**ASSIGNMENT:** Return, from the data that follows, each line that holds the word "system".

**RECORDS SHOWN:**
↓↓↓

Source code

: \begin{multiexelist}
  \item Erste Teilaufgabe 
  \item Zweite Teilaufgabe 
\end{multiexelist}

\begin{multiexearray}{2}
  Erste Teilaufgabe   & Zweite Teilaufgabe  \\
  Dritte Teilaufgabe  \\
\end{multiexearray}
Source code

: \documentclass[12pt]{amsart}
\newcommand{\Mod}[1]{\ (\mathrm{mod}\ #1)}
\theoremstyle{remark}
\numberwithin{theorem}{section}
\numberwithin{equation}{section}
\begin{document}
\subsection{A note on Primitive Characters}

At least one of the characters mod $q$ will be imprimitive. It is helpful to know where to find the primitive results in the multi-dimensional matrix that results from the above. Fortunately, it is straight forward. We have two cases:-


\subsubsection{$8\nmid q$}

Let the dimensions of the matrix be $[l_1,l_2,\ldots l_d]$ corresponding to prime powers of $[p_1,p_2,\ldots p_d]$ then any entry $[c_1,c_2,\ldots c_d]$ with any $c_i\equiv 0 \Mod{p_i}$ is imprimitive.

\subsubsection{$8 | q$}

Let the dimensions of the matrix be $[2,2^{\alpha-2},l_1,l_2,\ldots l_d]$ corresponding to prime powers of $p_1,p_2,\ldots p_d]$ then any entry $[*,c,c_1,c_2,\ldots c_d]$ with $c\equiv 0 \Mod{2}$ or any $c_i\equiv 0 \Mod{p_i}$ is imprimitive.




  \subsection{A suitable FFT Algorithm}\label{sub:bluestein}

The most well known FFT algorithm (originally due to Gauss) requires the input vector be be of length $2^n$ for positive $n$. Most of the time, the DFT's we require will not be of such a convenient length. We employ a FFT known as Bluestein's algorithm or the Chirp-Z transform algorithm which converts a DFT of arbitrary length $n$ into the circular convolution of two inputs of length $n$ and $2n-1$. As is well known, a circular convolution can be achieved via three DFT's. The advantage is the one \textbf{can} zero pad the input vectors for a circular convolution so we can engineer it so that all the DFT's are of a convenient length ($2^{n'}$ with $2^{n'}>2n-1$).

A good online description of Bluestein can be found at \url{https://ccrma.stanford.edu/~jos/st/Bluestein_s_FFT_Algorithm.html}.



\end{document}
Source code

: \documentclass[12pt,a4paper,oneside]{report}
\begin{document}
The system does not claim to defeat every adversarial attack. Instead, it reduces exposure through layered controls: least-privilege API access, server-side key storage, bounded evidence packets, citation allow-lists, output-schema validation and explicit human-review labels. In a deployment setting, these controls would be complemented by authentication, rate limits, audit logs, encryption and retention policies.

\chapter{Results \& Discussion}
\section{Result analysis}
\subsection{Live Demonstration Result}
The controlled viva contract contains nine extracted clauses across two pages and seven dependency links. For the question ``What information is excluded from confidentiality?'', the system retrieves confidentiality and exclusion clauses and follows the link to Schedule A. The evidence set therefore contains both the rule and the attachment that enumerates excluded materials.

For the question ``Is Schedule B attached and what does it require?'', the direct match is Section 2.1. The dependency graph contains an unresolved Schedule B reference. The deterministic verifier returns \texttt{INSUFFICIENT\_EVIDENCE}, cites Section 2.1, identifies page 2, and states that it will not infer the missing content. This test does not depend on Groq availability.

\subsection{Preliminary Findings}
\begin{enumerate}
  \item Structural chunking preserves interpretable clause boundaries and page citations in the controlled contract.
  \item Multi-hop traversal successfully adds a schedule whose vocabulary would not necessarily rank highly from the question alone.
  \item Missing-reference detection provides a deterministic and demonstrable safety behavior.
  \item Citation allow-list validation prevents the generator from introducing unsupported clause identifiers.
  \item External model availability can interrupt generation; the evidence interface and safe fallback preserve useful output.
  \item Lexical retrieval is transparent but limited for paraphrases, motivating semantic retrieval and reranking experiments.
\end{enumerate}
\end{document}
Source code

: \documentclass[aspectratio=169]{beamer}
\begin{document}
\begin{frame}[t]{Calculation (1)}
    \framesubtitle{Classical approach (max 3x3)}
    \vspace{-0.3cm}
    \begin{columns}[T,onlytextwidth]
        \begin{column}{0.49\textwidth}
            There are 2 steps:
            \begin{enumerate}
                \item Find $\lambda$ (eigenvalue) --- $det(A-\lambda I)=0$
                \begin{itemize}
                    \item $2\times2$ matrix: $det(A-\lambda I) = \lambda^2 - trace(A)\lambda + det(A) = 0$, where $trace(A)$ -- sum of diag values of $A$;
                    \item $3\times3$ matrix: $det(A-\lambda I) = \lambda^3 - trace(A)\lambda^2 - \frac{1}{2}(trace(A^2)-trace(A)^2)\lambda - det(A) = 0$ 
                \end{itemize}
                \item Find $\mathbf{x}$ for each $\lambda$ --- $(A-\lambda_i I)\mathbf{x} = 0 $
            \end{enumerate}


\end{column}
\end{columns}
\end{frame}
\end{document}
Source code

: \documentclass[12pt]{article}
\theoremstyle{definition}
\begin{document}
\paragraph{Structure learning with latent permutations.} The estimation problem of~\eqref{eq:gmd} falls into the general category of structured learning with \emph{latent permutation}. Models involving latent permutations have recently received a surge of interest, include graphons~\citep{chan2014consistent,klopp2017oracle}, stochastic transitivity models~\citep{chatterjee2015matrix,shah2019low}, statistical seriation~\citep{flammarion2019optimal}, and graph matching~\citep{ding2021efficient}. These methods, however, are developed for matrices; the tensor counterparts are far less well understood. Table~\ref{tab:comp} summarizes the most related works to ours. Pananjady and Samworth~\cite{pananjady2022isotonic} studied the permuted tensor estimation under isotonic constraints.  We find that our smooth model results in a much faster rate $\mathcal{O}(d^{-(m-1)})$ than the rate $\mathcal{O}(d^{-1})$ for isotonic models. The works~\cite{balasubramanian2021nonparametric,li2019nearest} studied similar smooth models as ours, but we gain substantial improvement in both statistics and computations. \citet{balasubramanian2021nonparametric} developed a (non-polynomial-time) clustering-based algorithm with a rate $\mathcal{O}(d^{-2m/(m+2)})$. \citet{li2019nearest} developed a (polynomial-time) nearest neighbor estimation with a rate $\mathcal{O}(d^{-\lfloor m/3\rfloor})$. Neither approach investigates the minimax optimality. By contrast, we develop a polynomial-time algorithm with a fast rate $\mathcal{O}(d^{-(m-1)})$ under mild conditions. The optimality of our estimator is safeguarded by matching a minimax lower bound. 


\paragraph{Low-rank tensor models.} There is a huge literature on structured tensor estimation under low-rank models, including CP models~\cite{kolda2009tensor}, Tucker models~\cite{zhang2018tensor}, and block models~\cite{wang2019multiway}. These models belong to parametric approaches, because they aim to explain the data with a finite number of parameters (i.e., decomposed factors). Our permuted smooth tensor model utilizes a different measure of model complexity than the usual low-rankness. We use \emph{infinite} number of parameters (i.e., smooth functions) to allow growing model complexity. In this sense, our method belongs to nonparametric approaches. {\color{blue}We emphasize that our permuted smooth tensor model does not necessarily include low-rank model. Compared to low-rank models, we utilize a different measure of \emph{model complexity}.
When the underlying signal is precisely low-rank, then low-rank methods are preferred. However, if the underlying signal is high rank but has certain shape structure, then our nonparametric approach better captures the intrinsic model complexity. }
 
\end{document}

↑↑↑

**EXERCISE OUTPUT:**
The system does not claim to defeat every adversarial attack. Instead, it reduces exposure through layered controls: least-privilege API access, server-side key storage, bounded evidence packets, citation allow-lists, output-schema validation and explicit human-review labels. In a deployment setting, these controls would be complemented by authentication, rate limits, audit logs, encryption and retention policies.
The controlled viva contract contains nine extracted clauses across two pages and seven dependency links. For the question ``What information is excluded from confidentiality?'', the system retrieves confidentiality and exclusion clauses and follows the link to Schedule A. The evidence set therefore contains both the rule and the attachment that enumerates excluded materials.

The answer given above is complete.